CSCE 633 - Spring 2016
Project 2 - Neural Network
due date: Thurs, March 24 (by start of class, 3:55pm)

The goal of this assignment is to implement a multi-layer neural network (in any programming language of your choice), and test it on at least 5 datasets from the UCI Machine Learning Repository. Compare the performance of your neural net to your Decision Tree program.

Your program should implement the BackProp algorithm.

You will want to use flags to indicate the number of nodes and hidden layers. The program should be able to handle at least 0, 1, or 2 hidden layers.

You will also have to handle discrete attributes. If a discrete attribute has k values, you can try mapping them to k binary input nodes, or log2(k) nodes using a binary encoding, or 1 node with k different values (numeric assignment). Each approach has different advantages, so you might want to try both and see which works best.

If there are multiple class values, you should use multiple output nodes (i.e. 1 output for each class value). During testing, the output with the highest activation indicates the prediction class label. In the special case of binary classification (2-class problems), you may use 1 output node.

During training, you will have to monitor the error (MSE) on a validation set of examples. You will probably need to manually adjust the learning rate (eta) to get convergence that gradually achieves a minimum error over a reasonable amount of time (though it might take thousands of epochs).

Optionally, you might want to experiment with adding momentum.

Use cross-validation to report accuracies and confidence intervals. (that means testing on a different subset of examples than was used to update the weights or monitor MSE during training)

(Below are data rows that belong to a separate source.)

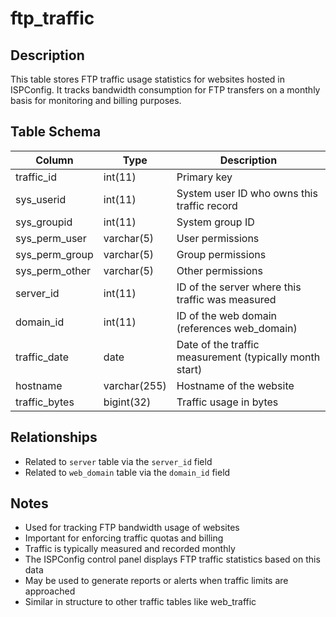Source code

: # ftp_traffic

## Description
This table stores FTP traffic usage statistics for websites hosted in ISPConfig. It tracks bandwidth consumption for FTP transfers on a monthly basis for monitoring and billing purposes.

## Table Schema
| Column | Type | Description |
|--------|------|-------------|
| traffic_id | int(11) | Primary key |
| sys_userid | int(11) | System user ID who owns this traffic record |
| sys_groupid | int(11) | System group ID |
| sys_perm_user | varchar(5) | User permissions |
| sys_perm_group | varchar(5) | Group permissions |
| sys_perm_other | varchar(5) | Other permissions |
| server_id | int(11) | ID of the server where this traffic was measured |
| domain_id | int(11) | ID of the web domain (references web_domain) |
| traffic_date | date | Date of the traffic measurement (typically month start) |
| hostname | varchar(255) | Hostname of the website |
| traffic_bytes | bigint(32) | Traffic usage in bytes |

## Relationships
- Related to `server` table via the `server_id` field
- Related to `web_domain` table via the `domain_id` field

## Notes
- Used for tracking FTP bandwidth usage of websites
- Important for enforcing traffic quotas and billing
- Traffic is typically measured and recorded monthly
- The ISPConfig control panel displays FTP traffic statistics based on this data
- May be used to generate reports or alerts when traffic limits are approached
- Similar in structure to other traffic tables like web_traffic

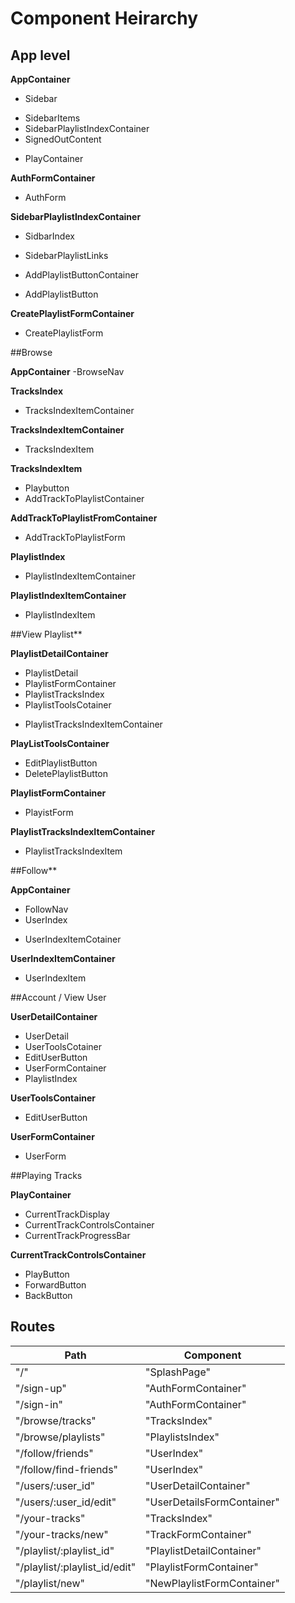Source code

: # Component Heirarchy

## App level

**AppContainer**
 - Sidebar
  + SidebarItems
  + SidebarPlaylistIndexContainer
  + SignedOutContent
 - PlayContainer
 
**AuthFormContainer**
 - AuthForm
 
**SidebarPlaylistIndexContainer**
 - SidbarIndex
  + SidebarPlaylistLinks
 - AddPlaylistButtonContainer
  + AddPlaylistButton

**CreatePlaylistFormContainer**
 - CreatePlaylistForm

##Browse

**AppContainer**
 -BrowseNav

**TracksIndex**
 - TracksIndexItemContainer

**TracksIndexItemContainer**
 - TracksIndexItem

**TracksIndexItem**
 - Playbutton
 - AddTrackToPlaylistContainer

**AddTrackToPlaylistFromContainer**
 - AddTrackToPlaylistForm

**PlaylistIndex**
 - PlaylistIndexItemContainer

**PlaylistIndexItemContainer**
 - PlaylistIndexItem

##View Playlist**

**PlaylistDetailContainer**
 - PlaylistDetail
 - PlaylistFormContainer
 - PlaylistTracksIndex
 - PlaylistToolsCotainer
  + PlaylistTracksIndexItemContainer

**PlayListToolsContainer**
 - EditPlaylistButton
 - DeletePlaylistButton
 
**PlaylistFormContainer**
 - PlayistForm
 
**PlaylistTracksIndexItemContainer**
 - PlaylistTracksIndexItem
 
##Follow**

**AppContainer**
- FollowNav
- UserIndex
 + UserIndexItemCotainer

**UserIndexItemContainer**
 - UserIndexItem

##Account / View User
 
**UserDetailContainer**
 - UserDetail
 - UserToolsCotainer
 - EditUserButton
 - UserFormContainer
 - PlaylistIndex

**UserToolsContainer**
 - EditUserButton
 
**UserFormContainer**
 - UserForm

##Playing Tracks

**PlayContainer**
 - CurrentTrackDisplay
 - CurrentTrackControlsContainer
 - CurrentTrackProgressBar
 
**CurrentTrackControlsContainer**
 - PlayButton
 - ForwardButton
 - BackButton


## Routes

|Path   | Component   | 
|-------|-------------|
| "/" | "SplashPage" |
| "/sign-up" | "AuthFormContainer" |
| "/sign-in" | "AuthFormContainer" |
| "/browse/tracks" | "TracksIndex" |
| "/browse/playlists" | "PlaylistsIndex" |
| "/follow/friends" | "UserIndex" |
| "/follow/find-friends" | "UserIndex" |
| "/users/:user_id" | "UserDetailContainer" |
| "/users/:user_id/edit" | "UserDetailsFormContainer" |
| "/your-tracks" | "TracksIndex" |
| "/your-tracks/new" | "TrackFormContainer" |
| "/playlist/:playlist_id" | "PlaylistDetailContainer" |
| "/playlist/:playlist_id/edit" | "PlaylistFormContainer" |
| "/playlist/new" | "NewPlaylistFormContainer" |


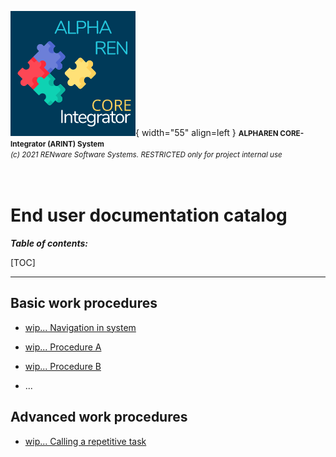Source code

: ![arint_logo](../../pictures/arint_logo.png){ width="55" align=left }
<small markdown>**ALPHAREN CORE-Integrator (ARINT) System**<br>
*(c) 2021 RENware Software Systems. RESTRICTED only for project internal use*
</small><br><br><br>


# End user documentation catalog


***Table of contents:***

[TOC]

***





## Basic work procedures

* [wip... Navigation in system](../../wip.md) <!-- #TODO make me... -->

* [wip... Procedure A](../../wip.md) <!-- #TODO make me... -->

* [wip... Procedure B](../../wip.md) <!-- #TODO make me... -->

* ...

## Advanced work procedures

* [wip... Calling a repetitive task](../../wip.md) <!-- #TODO make me... -->



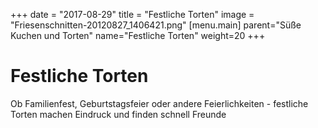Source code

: +++
date = "2017-08-29"
title = "Festliche Torten"
image = "Friesenschnitten-20120827_1406421.png"
[menu.main]
    parent="Süße Kuchen und Torten"
    name="Festliche Torten"
  	weight=20
+++

# Festliche Torten

Ob Familienfest, Geburtstagsfeier oder andere Feierlichkeiten - festliche Torten machen Eindruck und finden schnell Freunde
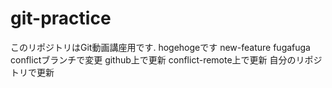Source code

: # git-practice
このリポジトリはGit動画講座用です.
hogehogeです
new-feature
fugafuga
conflictブランチで変更
github上で更新
conflict-remote上で更新
自分のリポジトリで更新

On a few datasets, experiment with different numbers of hidden layers and hidden units, and report your findings about how many nodes and hidden layers are optimal. Is there a dataset where 2 layers is statistically significantly better than 1? Does having 2 layers slow down training or impede convergence or cause overfit?

When comparing the performance of algorithms, use T-tests. Hints:

What to Turn In

Submit your files through the https://wiki.cse.tamu.edu/index.php/Turning_in_Assignments_on_CSNet (you might need to be inside the TAMU firewall to access this) Include the following:
  1. Your source code. Also include a descripion of how to compile and run your program, sufficient so that it can be tested by the grader.
  2. A write-up that describes salient details about your implementation, such as whether you use stochastic updates, momentum, handling of discrete inputs, normalization of continuous inputs, threshold function, stopping criterion, etc.
  3. A table of results. Include the confidence interval on accuracy (from cross-validation) for the best version of your algorithm on at least 5 datasets (include brief descriptions of what they are). Also include details of the final number of layers, hidden nodes, learning rate, and iterations (to convergence) used in each case.
  4. On at least 2 of the datasets, compare the performance with 0, 1, and 2 hidden layers, and different numbers of hidden nodes (for example, 5,10,15,20 or 2,4,8,16, etc.) You might want to also indicate the total number of parameters (weights) in each case.
  5. In the table, include confidence intervals for your decision tree, and do a T-test to determine whether any of the differences are statistically significant. (Note that a paired T-test would be preferrable because it should be more sensitive, but I realize it might be difficult to run your programs on the same cross-validation splits, so just a simple pooled T-test would be sufficient, if you want.)
  6. Include a discussion of your results, i.e. on which datasets did the neural network do better than the decision tree and why? What impacted the performance of your network the most? Did having more hidden layers and/or nodes increase accuracy? take longer to converge? What is optimal (in your opinion, based on your results)?